ABOUT THIS EXERCISE
Within the data below, count the lines that include "corrente" and give only the count.

MATERIAL FOR THE TASK
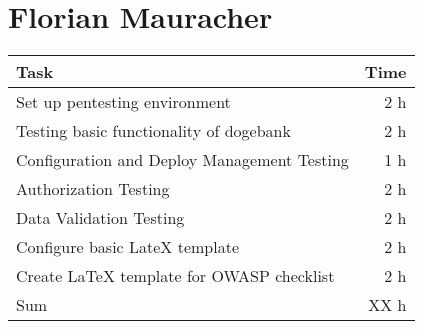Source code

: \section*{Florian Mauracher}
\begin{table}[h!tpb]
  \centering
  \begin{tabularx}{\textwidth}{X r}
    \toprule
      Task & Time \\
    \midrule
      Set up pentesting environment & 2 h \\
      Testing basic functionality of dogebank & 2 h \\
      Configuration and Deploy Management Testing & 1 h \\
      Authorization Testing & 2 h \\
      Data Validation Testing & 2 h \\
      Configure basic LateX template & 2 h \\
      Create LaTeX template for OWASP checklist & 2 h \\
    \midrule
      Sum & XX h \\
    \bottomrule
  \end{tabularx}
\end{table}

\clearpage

...

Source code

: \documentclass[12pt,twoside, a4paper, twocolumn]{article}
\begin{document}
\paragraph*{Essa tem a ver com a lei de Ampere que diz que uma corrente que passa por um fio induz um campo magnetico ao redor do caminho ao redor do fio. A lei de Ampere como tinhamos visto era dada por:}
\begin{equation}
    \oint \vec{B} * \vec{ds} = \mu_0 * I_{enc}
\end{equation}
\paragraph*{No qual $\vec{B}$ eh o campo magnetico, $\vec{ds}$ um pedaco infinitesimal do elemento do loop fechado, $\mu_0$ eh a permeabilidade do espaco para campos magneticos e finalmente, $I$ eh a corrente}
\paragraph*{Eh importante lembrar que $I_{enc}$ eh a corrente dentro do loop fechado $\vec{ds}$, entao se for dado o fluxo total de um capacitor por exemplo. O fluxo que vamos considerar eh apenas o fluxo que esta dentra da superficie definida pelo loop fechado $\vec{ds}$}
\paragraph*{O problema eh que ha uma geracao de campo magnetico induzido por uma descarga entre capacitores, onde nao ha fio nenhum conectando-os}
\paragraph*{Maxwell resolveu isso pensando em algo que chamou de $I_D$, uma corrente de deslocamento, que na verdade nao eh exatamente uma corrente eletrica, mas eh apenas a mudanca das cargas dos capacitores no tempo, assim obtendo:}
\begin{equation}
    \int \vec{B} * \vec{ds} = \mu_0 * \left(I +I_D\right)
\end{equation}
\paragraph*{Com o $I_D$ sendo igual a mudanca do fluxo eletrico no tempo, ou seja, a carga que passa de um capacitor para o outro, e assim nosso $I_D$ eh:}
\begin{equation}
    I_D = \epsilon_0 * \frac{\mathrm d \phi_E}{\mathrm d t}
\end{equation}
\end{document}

TASK ANSWER
4